• **Task goal**
Below are the records; copy out every line that holds the word "contentOffset".

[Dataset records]

Content starts

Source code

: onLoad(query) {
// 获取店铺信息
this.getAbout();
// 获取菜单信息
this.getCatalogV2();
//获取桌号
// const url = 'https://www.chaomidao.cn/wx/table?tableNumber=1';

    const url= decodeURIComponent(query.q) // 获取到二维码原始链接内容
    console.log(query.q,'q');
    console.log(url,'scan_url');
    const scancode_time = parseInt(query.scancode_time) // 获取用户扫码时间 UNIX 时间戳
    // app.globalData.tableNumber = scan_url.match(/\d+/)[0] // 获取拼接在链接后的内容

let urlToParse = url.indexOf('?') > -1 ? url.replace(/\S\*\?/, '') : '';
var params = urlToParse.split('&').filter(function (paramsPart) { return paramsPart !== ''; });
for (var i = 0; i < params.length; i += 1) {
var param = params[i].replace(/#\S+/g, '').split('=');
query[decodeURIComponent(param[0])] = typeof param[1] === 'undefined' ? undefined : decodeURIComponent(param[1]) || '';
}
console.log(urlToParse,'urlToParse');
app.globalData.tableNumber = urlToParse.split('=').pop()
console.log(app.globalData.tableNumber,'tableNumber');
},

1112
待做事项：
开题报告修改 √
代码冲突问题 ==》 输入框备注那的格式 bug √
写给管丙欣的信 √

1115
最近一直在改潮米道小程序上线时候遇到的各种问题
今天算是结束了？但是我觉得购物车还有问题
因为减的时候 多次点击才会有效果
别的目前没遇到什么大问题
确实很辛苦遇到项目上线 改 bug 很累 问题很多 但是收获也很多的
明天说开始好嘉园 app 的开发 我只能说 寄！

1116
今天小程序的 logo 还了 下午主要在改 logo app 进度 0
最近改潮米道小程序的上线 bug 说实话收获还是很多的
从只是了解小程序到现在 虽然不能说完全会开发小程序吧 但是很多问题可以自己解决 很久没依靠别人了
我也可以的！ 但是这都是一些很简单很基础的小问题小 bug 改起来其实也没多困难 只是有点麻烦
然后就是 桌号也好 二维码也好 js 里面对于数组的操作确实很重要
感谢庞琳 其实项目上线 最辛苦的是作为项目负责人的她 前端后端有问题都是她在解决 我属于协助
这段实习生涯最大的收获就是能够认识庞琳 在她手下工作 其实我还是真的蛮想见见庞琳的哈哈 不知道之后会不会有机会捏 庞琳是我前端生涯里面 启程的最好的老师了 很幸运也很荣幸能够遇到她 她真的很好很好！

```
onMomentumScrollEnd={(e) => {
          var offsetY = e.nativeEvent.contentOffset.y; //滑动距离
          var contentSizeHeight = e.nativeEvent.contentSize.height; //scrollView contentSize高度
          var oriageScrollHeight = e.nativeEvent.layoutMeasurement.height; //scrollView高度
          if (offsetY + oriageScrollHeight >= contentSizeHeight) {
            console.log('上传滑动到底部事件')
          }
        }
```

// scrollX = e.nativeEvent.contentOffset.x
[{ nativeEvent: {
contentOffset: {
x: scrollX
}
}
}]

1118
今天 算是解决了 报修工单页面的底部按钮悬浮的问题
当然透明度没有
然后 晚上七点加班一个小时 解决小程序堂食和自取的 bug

Content ends

• **Solution for this exercise**
          var offsetY = e.nativeEvent.contentOffset.y; //滑动距离
// scrollX = e.nativeEvent.contentOffset.x
contentOffset: {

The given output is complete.